Pasaron los años, muchos, muchos años, y el gobierno ha invitado al anciano y glorioso compositor de valses a un festejo en palacio. Una pareja de viejitos entra en la sala del trono, son Johann y Poldi, quienes acompañados por los edecanes se acercan al emperador y lo saludan. Oh sorpresa, el venerable anciano que desciende del trono no es otro que Hagenbruhl, quien abraza a Poldi y a Johann, se trata de un emperador ejemplar que ha derramado el bien sobre su pueblo.
Agradece a Johann y esposa el honor que le hacen de acudir a palacio, a lo que Johann responde que él honor es para ellos, de saludar al monarca que tanto bien a hecho a Viena. El emperador sonríe, replica con emoción sincera en la voz que si bien él ha hecho mucho por Viena, Viena es la novia de otro hombre, el corazón de Viena tiene un dueño para siempre, y al ver que Johann no comprende hace un gesto indicando el balcón cerrado. Uno de los miembros de la corte se adelanta y abre de par en par las puertas y pide a Johann que se asome. Pobre Johann, es un viejo ya con pocas fuerzas, los años y las penas se han llevado su ímpetu de otros días, no se atreve a salir al balcón, pero ante la insistencia del emperador finalmente se asoma. La inmensa explanada de jardines, la plaza más vasta de la ciudad, está delante de él, y una multitud, toda Viena, la colma con sus pañuelos al viento. Al aparecer Johann estallan las salvas, todos lo esperaban, es el homenaje que el emperador le preparaba en secreto, y las voces que vitorean poco a poco toman un ritmo sostenido, un ritmo de vals, y todos corean aquellas estrofas dé amor: «Sueños de toda una vida pueden hoy ser realidad, el rostro que yo veía cuando mis ojos cerraba…» y sin cerrar los ojos Johann cree ver allá en lo alto, por encima de la multitud, a una criatura del éter, y la visión se hace más y más nítida, es una hermosa mujer joven, sí, es Carla que canta sus versos, y su piel no es blanca ni sus labios de rojo coral ni sus ojos de verde esmeralda, sobre el cielo de Viena su figura ahora se refleja transparente, y Johann se afana pensando de qué color es esa sublime visión, y no lo puede distinguir, y se empieza a angustiar, ¿cuáles eran los siete colores del prisma?, violeta, azul, rojo, amarillo, verde… no ninguno de ellos, es este un color que no existe sobre la tierra, es un color mucho más hermoso pero tanto afanarse y ¿cómo puede hacer ese anciano para encontrar un nombre a un color que no existe? no existe sobre la tierra.
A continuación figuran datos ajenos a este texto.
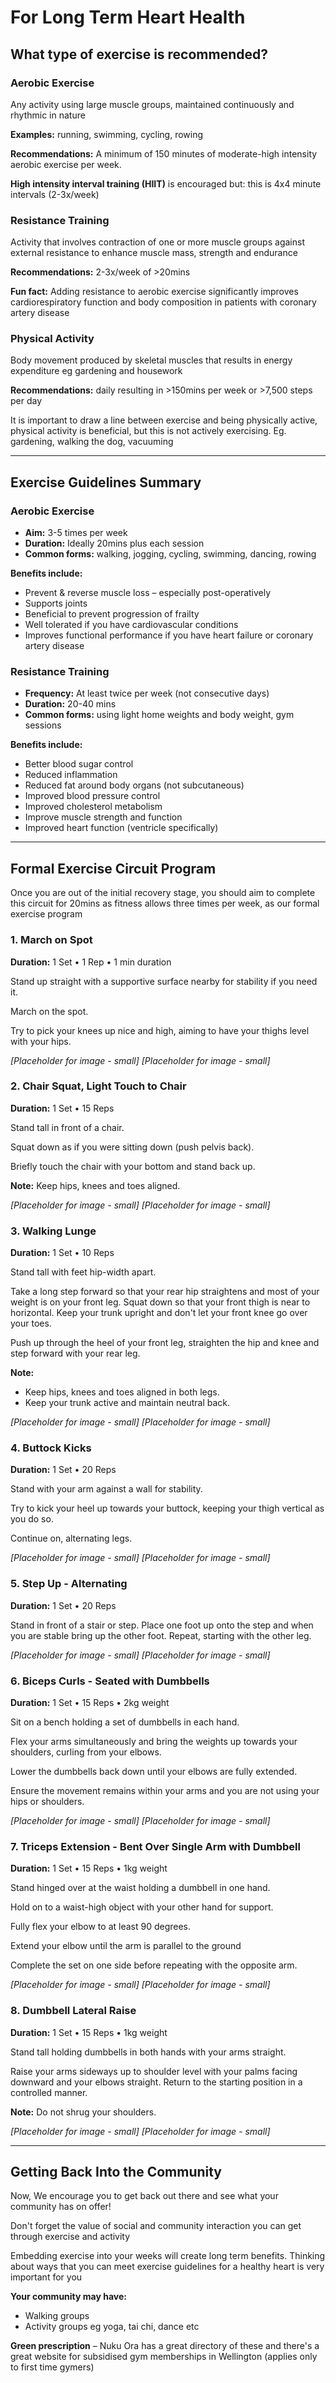 # For Long Term Heart Health

## What type of exercise is recommended?

### Aerobic Exercise
Any activity using large muscle groups, maintained continuously and rhythmic in nature

**Examples:** running, swimming, cycling, rowing

**Recommendations:** A minimum of 150 minutes of moderate-high intensity aerobic exercise per week.

**High intensity interval training (HIIT)** is encouraged but: this is 4x4 minute intervals (2-3x/week)

### Resistance Training
Activity that involves contraction of one or more muscle groups against external resistance to enhance muscle mass, strength and endurance

**Recommendations:** 2-3x/week of >20mins

**Fun fact:** Adding resistance to aerobic exercise significantly improves cardiorespiratory function and body composition in patients with coronary artery disease

### Physical Activity
Body movement produced by skeletal muscles that results in energy expenditure eg gardening and housework

**Recommendations:** daily resulting in >150mins per week or >7,500 steps per day

It is important to draw a line between exercise and being physically active, physical activity is beneficial, but this is not actively exercising. Eg. gardening, walking the dog, vacuuming

---

## Exercise Guidelines Summary

### Aerobic Exercise
- **Aim:** 3-5 times per week
- **Duration:** Ideally 20mins plus each session
- **Common forms:** walking, jogging, cycling, swimming, dancing, rowing

**Benefits include:**
- Prevent & reverse muscle loss – especially post-operatively
- Supports joints
- Beneficial to prevent progression of frailty
- Well tolerated if you have cardiovascular conditions
- Improves functional performance if you have heart failure or coronary artery disease

### Resistance Training
- **Frequency:** At least twice per week (not consecutive days)
- **Duration:** 20-40 mins
- **Common forms:** using light home weights and body weight, gym sessions

**Benefits include:**
- Better blood sugar control
- Reduced inflammation
- Reduced fat around body organs (not subcutaneous)
- Improved blood pressure control
- Improved cholesterol metabolism
- Improve muscle strength and function
- Improved heart function (ventricle specifically)

---

## Formal Exercise Circuit Program

Once you are out of the initial recovery stage, you should aim to complete this circuit for 20mins as fitness allows three times per week, as our formal exercise program

### 1. March on Spot
**Duration:** 1 Set • 1 Rep • 1 min duration

Stand up straight with a supportive surface nearby for stability if you need it.

March on the spot.

Try to pick your knees up nice and high, aiming to have your thighs level with your hips.

*[Placeholder for image - small]* *[Placeholder for image - small]*

### 2. Chair Squat, Light Touch to Chair
**Duration:** 1 Set • 15 Reps

Stand tall in front of a chair.

Squat down as if you were sitting down (push pelvis back).

Briefly touch the chair with your bottom and stand back up.

**Note:** Keep hips, knees and toes aligned.

*[Placeholder for image - small]* *[Placeholder for image - small]*

### 3. Walking Lunge
**Duration:** 1 Set • 10 Reps

Stand tall with feet hip-width apart.

Take a long step forward so that your rear hip straightens and most of your weight is on your front leg. Squat down so that your front thigh is near to horizontal. Keep your trunk upright and don't let your front knee go over your toes.

Push up through the heel of your front leg, straighten the hip and knee and step forward with your rear leg.

**Note:**
- Keep hips, knees and toes aligned in both legs.
- Keep your trunk active and maintain neutral back.

*[Placeholder for image - small]* *[Placeholder for image - small]*

### 4. Buttock Kicks
**Duration:** 1 Set • 20 Reps

Stand with your arm against a wall for stability.

Try to kick your heel up towards your buttock, keeping your thigh vertical as you do so.

Continue on, alternating legs.

*[Placeholder for image - small]* *[Placeholder for image - small]*

### 5. Step Up - Alternating
**Duration:** 1 Set • 20 Reps

Stand in front of a stair or step. Place one foot up onto the step and when you are stable bring up the other foot. Repeat, starting with the other leg.

*[Placeholder for image - small]* *[Placeholder for image - small]*

### 6. Biceps Curls - Seated with Dumbbells
**Duration:** 1 Set • 15 Reps • 2kg weight

Sit on a bench holding a set of dumbbells in each hand.

Flex your arms simultaneously and bring the weights up towards your shoulders, curling from your elbows.

Lower the dumbbells back down until your elbows are fully extended.

Ensure the movement remains within your arms and you are not using your hips or shoulders.

*[Placeholder for image - small]* *[Placeholder for image - small]*

### 7. Triceps Extension - Bent Over Single Arm with Dumbbell
**Duration:** 1 Set • 15 Reps • 1kg weight

Stand hinged over at the waist holding a dumbbell in one hand.

Hold on to a waist-high object with your other hand for support.

Fully flex your elbow to at least 90 degrees.

Extend your elbow until the arm is parallel to the ground

Complete the set on one side before repeating with the opposite arm.

*[Placeholder for image - small]* *[Placeholder for image - small]* 

### 8. Dumbbell Lateral Raise
**Duration:** 1 Set • 15 Reps • 1kg weight

Stand tall holding dumbbells in both hands with your arms straight.

Raise your arms sideways up to shoulder level with your palms facing downward and your elbows straight. Return to the starting position in a controlled manner.

**Note:** Do not shrug your shoulders.

*[Placeholder for image - small]* *[Placeholder for image - small]*

---

## Getting Back Into the Community

Now, We encourage you to get back out there and see what your community has on offer!

Don't forget the value of social and community interaction you can get through exercise and activity

Embedding exercise into your weeks will create long term benefits. Thinking about ways that you can meet exercise guidelines for a healthy heart is very important for you

**Your community may have:**
- Walking groups
- Activity groups eg yoga, tai chi, dance etc

**Green prescription** – Nuku Ora has a great directory of these and there's a great website for subsidised gym memberships in Wellington (applies only to first time gymers)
Pero la visión se vuelve cada vez más resplandeciente y más cercana se acerca como la realidad un día se acercó al sueño, y sí, «sueños de toda una vida pueden hoy ser realidad», se dijo Johann al tener un día a Carla en sus brazos, pues por pocos instantes a su alcance hubo «labios de tibio coral que tiernamente besar, y ojos de verde esmeralda -el mar en ellos está- y yo en él sumergido busco ¿qué? lo que en él se ha de buscar, ¿qué es lo que los amantes buscan allá en el fondo del mar?» Esa es la pregunta que sigue coreando feliz en la explanada toda Viena, la ciudad que sabe amar y conoce la respuesta a la pregunta del vals, y Johann, que nunca la supo, no se puede unir al coro, en cierto modo porque está algo sordo debido a la edad y principalmente porque lo entristece morir sin saber lo que tanto quería saber, es tal la pena, que maldice a este mundo y al otro.
Pero poco a poco la visión transparente de Carla en color cuyo nombre no se sabe se torna tan cercana, pero tan cercana, que Johann de repente piensa que si él le pregunta como se llama ese color que no existe sobre la tierra, ella lo va a oír y ls va a contestar.